First of all, you need marijuana. And marijuana is illegal. You see the problem. Scientists
can get research marijuana from a special farm in Mississippi, which is astonishingly
located in the middle of the Ole Miss campus, but it is challenging. When I visited this year,
there was no marijuana being grown.
The second thing you need is approval, and the scientists I interviewed kept reminding me
how tedious that can be. While a cancer study may first be evaluated by the National
Cancer Institute, or a pain study may go through the National Institute for Neurological
Disorders, there is one more approval required for marijuana: NIDA, the National Institute
on Drug Abuse. It is an organization that has a core mission of studying drug abuse, as
opposed to benefit.
Stuck in the middle are the legitimate patients who depend on marijuana as a medicine,
oftentimes as their only good option.
Keep in mind that up until 1943, marijuana was part of the United States drug
pharmacopeia. One of the conditions for which it was prescribed was neuropathic pain. It is
a miserable pain that's tough to treat. My own patients have described it as "lancinating,
burning and a barrage of pins and needles." While marijuana has long been documented to
be effective for this awful pain, the most common medications prescribed today come from
the poppy plant, including morphine, oxycodone and dilaudid.
Here is the problem. Most of these medications don't work very well for this kind of pain,
and tolerance is a real problem.
Most frightening to me is that someone dies in the United States every 19 minutes from a
prescription drug overdose, mostly accidental. Every 19 minutes. It is a horrifying statistic.
As much as I searched, I could not find a documented case of death from marijuana
overdose.
It is perhaps no surprise then that 76% of physicians recently surveyed said they would
approve the use of marijuana to help ease a woman's pain from breast cancer.
When marijuana became a schedule 1 substance, there was a request to fill a "void in our
knowledge." In the United States, that has been challenging because of the infrastructure
surrounding the study of an illegal substance, with a drug abuse organization at the heart of
the approval process. And yet, despite the hurdles, we have made considerable progress
that continues today.
Looking forward, I am especially intrigued by studies like those in Spain and Israel looking
at the anti-cancer effects of marijuana and its components.

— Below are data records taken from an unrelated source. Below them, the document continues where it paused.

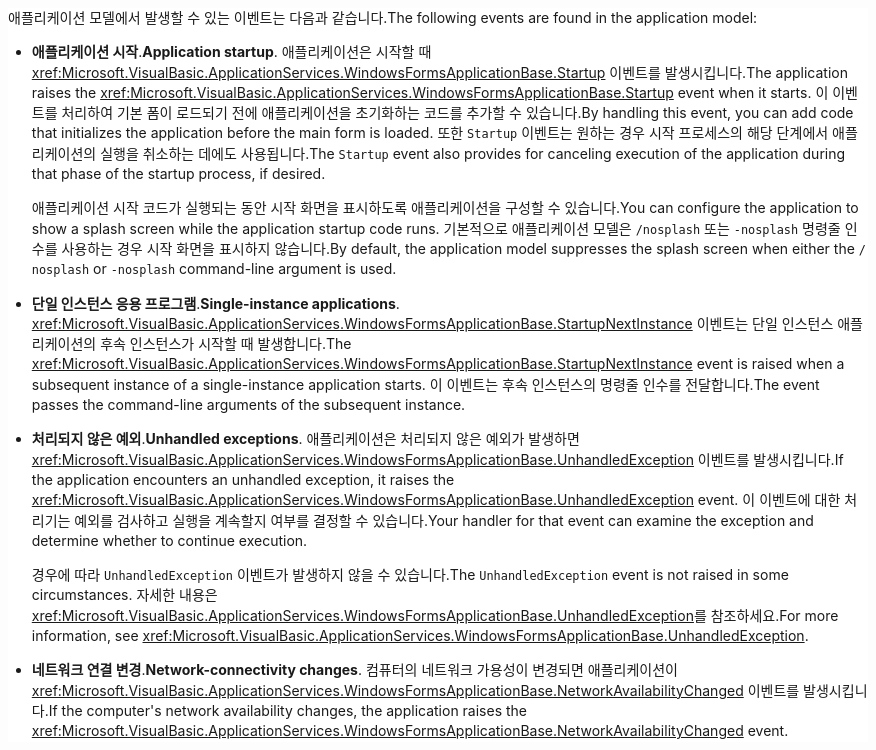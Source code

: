  <span data-ttu-id="97f16-128">애플리케이션 모델에서 발생할 수 있는 이벤트는 다음과 같습니다.</span><span class="sxs-lookup"><span data-stu-id="97f16-128">The following events are found in the application model:</span></span>  
  
- <span data-ttu-id="97f16-129">**애플리케이션 시작**.</span><span class="sxs-lookup"><span data-stu-id="97f16-129">**Application startup**.</span></span> <span data-ttu-id="97f16-130">애플리케이션은 시작할 때 <xref:Microsoft.VisualBasic.ApplicationServices.WindowsFormsApplicationBase.Startup> 이벤트를 발생시킵니다.</span><span class="sxs-lookup"><span data-stu-id="97f16-130">The application raises the <xref:Microsoft.VisualBasic.ApplicationServices.WindowsFormsApplicationBase.Startup> event when it starts.</span></span> <span data-ttu-id="97f16-131">이 이벤트를 처리하여 기본 폼이 로드되기 전에 애플리케이션을 초기화하는 코드를 추가할 수 있습니다.</span><span class="sxs-lookup"><span data-stu-id="97f16-131">By handling this event, you can add code that initializes the application before the main form is loaded.</span></span> <span data-ttu-id="97f16-132">또한 `Startup` 이벤트는 원하는 경우 시작 프로세스의 해당 단계에서 애플리케이션의 실행을 취소하는 데에도 사용됩니다.</span><span class="sxs-lookup"><span data-stu-id="97f16-132">The `Startup` event also provides for canceling execution of the application during that phase of the startup process, if desired.</span></span>  
  
     <span data-ttu-id="97f16-133">애플리케이션 시작 코드가 실행되는 동안 시작 화면을 표시하도록 애플리케이션을 구성할 수 있습니다.</span><span class="sxs-lookup"><span data-stu-id="97f16-133">You can configure the application to show a splash screen while the application startup code runs.</span></span> <span data-ttu-id="97f16-134">기본적으로 애플리케이션 모델은 `/nosplash` 또는 `-nosplash` 명령줄 인수를 사용하는 경우 시작 화면을 표시하지 않습니다.</span><span class="sxs-lookup"><span data-stu-id="97f16-134">By default, the application model suppresses the splash screen when either the `/nosplash` or `-nosplash` command-line argument is used.</span></span>  
  
- <span data-ttu-id="97f16-135">**단일 인스턴스 응용 프로그램**.</span><span class="sxs-lookup"><span data-stu-id="97f16-135">**Single-instance applications**.</span></span> <span data-ttu-id="97f16-136"><xref:Microsoft.VisualBasic.ApplicationServices.WindowsFormsApplicationBase.StartupNextInstance> 이벤트는 단일 인스턴스 애플리케이션의 후속 인스턴스가 시작할 때 발생합니다.</span><span class="sxs-lookup"><span data-stu-id="97f16-136">The <xref:Microsoft.VisualBasic.ApplicationServices.WindowsFormsApplicationBase.StartupNextInstance> event is raised when a subsequent instance of a single-instance application starts.</span></span> <span data-ttu-id="97f16-137">이 이벤트는 후속 인스턴스의 명령줄 인수를 전달합니다.</span><span class="sxs-lookup"><span data-stu-id="97f16-137">The event passes the command-line arguments of the subsequent instance.</span></span>  
  
- <span data-ttu-id="97f16-138">**처리되지 않은 예외**.</span><span class="sxs-lookup"><span data-stu-id="97f16-138">**Unhandled exceptions**.</span></span> <span data-ttu-id="97f16-139">애플리케이션은 처리되지 않은 예외가 발생하면 <xref:Microsoft.VisualBasic.ApplicationServices.WindowsFormsApplicationBase.UnhandledException> 이벤트를 발생시킵니다.</span><span class="sxs-lookup"><span data-stu-id="97f16-139">If the application encounters an unhandled exception, it raises the <xref:Microsoft.VisualBasic.ApplicationServices.WindowsFormsApplicationBase.UnhandledException> event.</span></span> <span data-ttu-id="97f16-140">이 이벤트에 대한 처리기는 예외를 검사하고 실행을 계속할지 여부를 결정할 수 있습니다.</span><span class="sxs-lookup"><span data-stu-id="97f16-140">Your handler for that event can examine the exception and determine whether to continue execution.</span></span>  
  
     <span data-ttu-id="97f16-141">경우에 따라 `UnhandledException` 이벤트가 발생하지 않을 수 있습니다.</span><span class="sxs-lookup"><span data-stu-id="97f16-141">The `UnhandledException` event is not raised in some circumstances.</span></span> <span data-ttu-id="97f16-142">자세한 내용은 <xref:Microsoft.VisualBasic.ApplicationServices.WindowsFormsApplicationBase.UnhandledException>를 참조하세요.</span><span class="sxs-lookup"><span data-stu-id="97f16-142">For more information, see <xref:Microsoft.VisualBasic.ApplicationServices.WindowsFormsApplicationBase.UnhandledException>.</span></span>  
  
- <span data-ttu-id="97f16-143">**네트워크 연결 변경**.</span><span class="sxs-lookup"><span data-stu-id="97f16-143">**Network-connectivity changes**.</span></span> <span data-ttu-id="97f16-144">컴퓨터의 네트워크 가용성이 변경되면 애플리케이션이 <xref:Microsoft.VisualBasic.ApplicationServices.WindowsFormsApplicationBase.NetworkAvailabilityChanged> 이벤트를 발생시킵니다.</span><span class="sxs-lookup"><span data-stu-id="97f16-144">If the computer's network availability changes, the application raises the <xref:Microsoft.VisualBasic.ApplicationServices.WindowsFormsApplicationBase.NetworkAvailabilityChanged> event.</span></span>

I'm intrigued by the
neuroprotective study by Raphael Meschoulam in Israel, and research in Israel and the
United States on whether the drug might help alleviate symptoms of PTSD. I promise to do
my part to help, genuinely and honestly, fill the remaining void in our knowledge.
Citizens in 20 states and the District of Columbia have now voted to approve marijuana for
medical applications, and more states will be making that choice soon. As for Dr. Roger
Egeberg, who wrote that letter in 1970, he passed away 16 years ago.
I wonder what he would think if he were alive today.